Graduation time is upon us, and I’m currently working with a number of college seniors to ease their path from near-adult college student to full-adult college grad, and to answer their principal question: How do I figure out what to do with my life after graduation?

Here’s what I tell them.

I begin with congratulations on your achievement. You are now among the approximately 40% of Americans who hold a college degree. Collegeatlas.org reports that, as a result of this accomplishment, not only have you acquired superior communication, critical thinking, and task completion skills compared to non-college grads, but you can also expect a greater array of employment opportunities that will provide you with more job satisfaction and greater job stability, as well as more robust employment benefits (e.g., healthcare, tuition reimbursement, retirement matching, etc.), than those without a college degree.

Additionally, you are now poised to earn about $2.3-million more over the course of your lifetime than those who do not have a college degree. (You and your colleague degree-holders will become even more distinguished, and enjoy even greater benefits, with each successive educational accomplishment, such as post-graduate degrees and professional certifications; and each new educational credential you obtain can add as much as $500,000 or more to your lifetime earning potential. The moral here: Be a lifelong learner.)

This is all good news, so again, congratulations.

We now have two specific objectives as we apply practical change management to this significant milestone in your life. Objective number one is to reduce or eliminate anxiety over the change process that kicks in as soon as you pass your very last final. Objective number two is to identify the parameters of the first post-graduation path you will walk in your full-adult future. In other words, I’m going to show you how to figure out what to do with your life after graduation.

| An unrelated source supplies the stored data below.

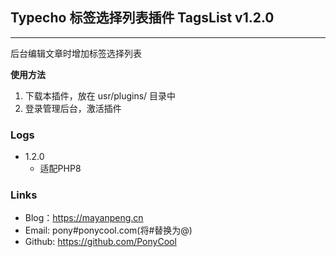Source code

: ## Typecho 标签选择列表插件 TagsList v1.2.0
---
后台编辑文章时增加标签选择列表

**使用方法**

1. 下载本插件，放在 usr/plugins/ 目录中
2. 登录管理后台，激活插件

### Logs

- 1.2.0
    - 适配PHP8

### Links

- Blog：https://mayanpeng.cn
- Email: pony#ponycool.com(将#替换为@)
- Github: https://github.com/PonyCool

Why we have to deal with post-graduation anxiety first

The change from college student to college graduate is typically stressful because so many normal structures are impacted simultaneously. This is a testament to the multipotency of change (that is, the ability of a single change to produce or influence multiple effects or results). (You can read more about the multipotency of change in my blog, Change is Multipotent … And That’s Good to Expect, at my website barbaradershowitz.guru.)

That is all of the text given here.